■ **About this exercise**:
Leave out the pictures and give back all the entries exactly as written.
(Available records Opens)
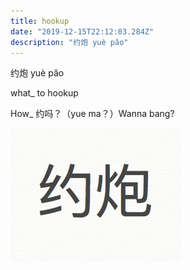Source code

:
 ```yaml
---
title: hookup
date: "2019-12-15T22:12:03.284Z"
description: "约炮 yuè pǎo"
---
```


约炮 yuè pǎo

what_ to hookup

How_   约吗？（yue ma？）Wanna bang?

![Chinese Salty Egg](./1.png)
(Available records Closes)
■ **Written response**:
Source code

:
 ```yaml
---
title: hookup
date: "2019-12-15T22:12:03.284Z"
description: "约炮 yuè pǎo"
---
```


约炮 yuè pǎo

what_ to hookup

How_   约吗？（yue ma？）Wanna bang?

![Chinese Salty Egg](./1.png)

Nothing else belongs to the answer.